▸ Task brief: Repeat the listing exactly. The images do not belong in the copy.

----

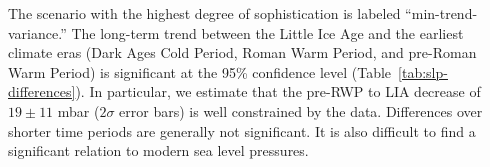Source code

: \documentclass[12pt]{article}
\begin{document}





The scenario with the highest degree of sophistication is labeled ``min-trend-variance.''
The long-term trend between the Little Ice Age and the earliest climate eras (Dark Ages Cold Period, Roman Warm Period, and pre-Roman Warm Period) is significant at the 95\% confidence level (Table~\ref{tab:slp-differences}). In particular, we estimate that the pre-RWP to LIA decrease 
of $19 \pm 11$ mbar ($2\sigma$ error bars) is well constrained by the data.
Differences over shorter time periods are generally not significant. It is also difficult to find a significant relation to modern sea level pressures.
\end{document}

----

▸ Task response:
Source code

: \documentclass[12pt]{article}
\begin{document}





The scenario with the highest degree of sophistication is labeled ``min-trend-variance.''
The long-term trend between the Little Ice Age and the earliest climate eras (Dark Ages Cold Period, Roman Warm Period, and pre-Roman Warm Period) is significant at the 95\% confidence level (Table~\ref{tab:slp-differences}). In particular, we estimate that the pre-RWP to LIA decrease 
of $19 \pm 11$ mbar ($2\sigma$ error bars) is well constrained by the data.
Differences over shorter time periods are generally not significant. It is also difficult to find a significant relation to modern sea level pressures.
\end{document}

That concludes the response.